__Source data__.
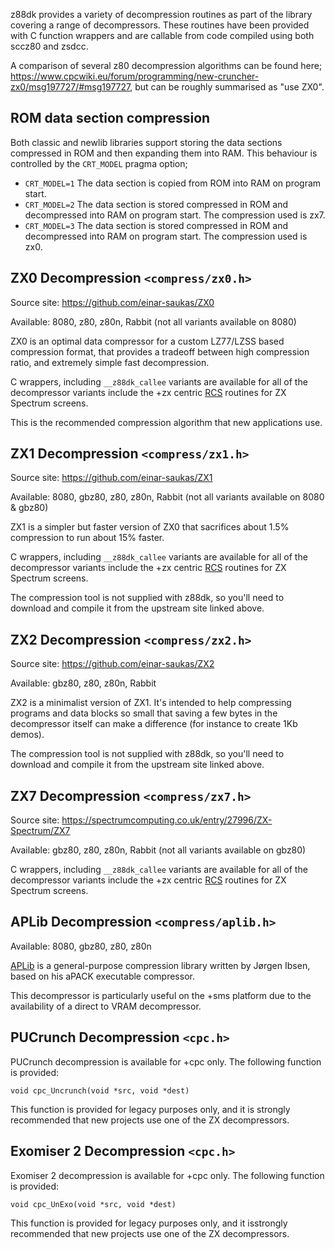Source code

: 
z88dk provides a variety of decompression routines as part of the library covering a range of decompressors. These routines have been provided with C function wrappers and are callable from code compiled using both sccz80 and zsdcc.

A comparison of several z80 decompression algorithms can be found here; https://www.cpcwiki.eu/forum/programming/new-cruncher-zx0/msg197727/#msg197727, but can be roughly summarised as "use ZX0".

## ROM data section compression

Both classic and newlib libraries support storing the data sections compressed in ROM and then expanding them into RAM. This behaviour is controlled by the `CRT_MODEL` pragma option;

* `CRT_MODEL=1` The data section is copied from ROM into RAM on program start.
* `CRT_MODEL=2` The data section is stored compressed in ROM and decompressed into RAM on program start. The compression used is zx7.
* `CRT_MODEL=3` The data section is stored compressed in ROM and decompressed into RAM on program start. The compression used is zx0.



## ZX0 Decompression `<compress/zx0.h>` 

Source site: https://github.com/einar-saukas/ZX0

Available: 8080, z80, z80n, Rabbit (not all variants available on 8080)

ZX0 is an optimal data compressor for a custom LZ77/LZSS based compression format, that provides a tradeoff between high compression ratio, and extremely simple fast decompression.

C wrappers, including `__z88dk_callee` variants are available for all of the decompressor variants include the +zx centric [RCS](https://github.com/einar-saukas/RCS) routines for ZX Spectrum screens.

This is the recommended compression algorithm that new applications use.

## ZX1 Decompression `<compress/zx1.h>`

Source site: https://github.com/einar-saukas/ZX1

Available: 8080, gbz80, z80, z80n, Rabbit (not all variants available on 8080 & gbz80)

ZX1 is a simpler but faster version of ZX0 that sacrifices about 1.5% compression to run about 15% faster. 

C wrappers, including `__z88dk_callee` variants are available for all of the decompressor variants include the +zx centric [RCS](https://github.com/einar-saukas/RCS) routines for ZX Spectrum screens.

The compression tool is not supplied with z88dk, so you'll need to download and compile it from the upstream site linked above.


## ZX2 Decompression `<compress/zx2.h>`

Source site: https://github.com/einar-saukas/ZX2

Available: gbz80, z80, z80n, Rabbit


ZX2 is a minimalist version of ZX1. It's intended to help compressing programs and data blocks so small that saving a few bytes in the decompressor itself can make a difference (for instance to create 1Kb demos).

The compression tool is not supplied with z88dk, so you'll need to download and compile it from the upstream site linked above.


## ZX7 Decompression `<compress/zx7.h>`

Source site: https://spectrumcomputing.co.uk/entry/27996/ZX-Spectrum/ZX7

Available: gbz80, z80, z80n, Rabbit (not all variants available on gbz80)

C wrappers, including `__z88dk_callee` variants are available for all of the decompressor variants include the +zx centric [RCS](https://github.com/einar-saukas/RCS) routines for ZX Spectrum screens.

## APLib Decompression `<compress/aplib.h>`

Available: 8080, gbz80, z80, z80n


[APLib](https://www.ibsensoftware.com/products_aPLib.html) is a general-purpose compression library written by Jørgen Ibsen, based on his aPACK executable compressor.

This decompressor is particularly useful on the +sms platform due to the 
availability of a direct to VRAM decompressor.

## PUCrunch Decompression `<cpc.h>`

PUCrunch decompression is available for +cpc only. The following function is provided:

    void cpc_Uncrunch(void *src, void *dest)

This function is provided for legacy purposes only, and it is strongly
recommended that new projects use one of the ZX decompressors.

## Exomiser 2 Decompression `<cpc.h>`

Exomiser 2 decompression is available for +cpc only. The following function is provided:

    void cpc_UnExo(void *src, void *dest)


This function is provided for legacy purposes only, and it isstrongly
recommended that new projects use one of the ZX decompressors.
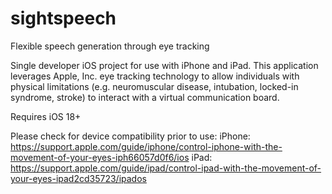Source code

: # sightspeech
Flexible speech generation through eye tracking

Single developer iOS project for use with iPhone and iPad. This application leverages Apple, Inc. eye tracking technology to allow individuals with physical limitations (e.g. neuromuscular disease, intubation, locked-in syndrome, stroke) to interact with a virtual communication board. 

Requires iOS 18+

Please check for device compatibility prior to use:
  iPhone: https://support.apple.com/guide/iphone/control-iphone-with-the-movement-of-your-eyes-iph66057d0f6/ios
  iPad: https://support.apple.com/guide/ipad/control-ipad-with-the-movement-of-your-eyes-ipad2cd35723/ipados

__What to produce__. Every line containing the string "void" should be pulled from the listing and copied.

__Answer section__.
    void cpc_Uncrunch(void *src, void *dest)
    void cpc_UnExo(void *src, void *dest)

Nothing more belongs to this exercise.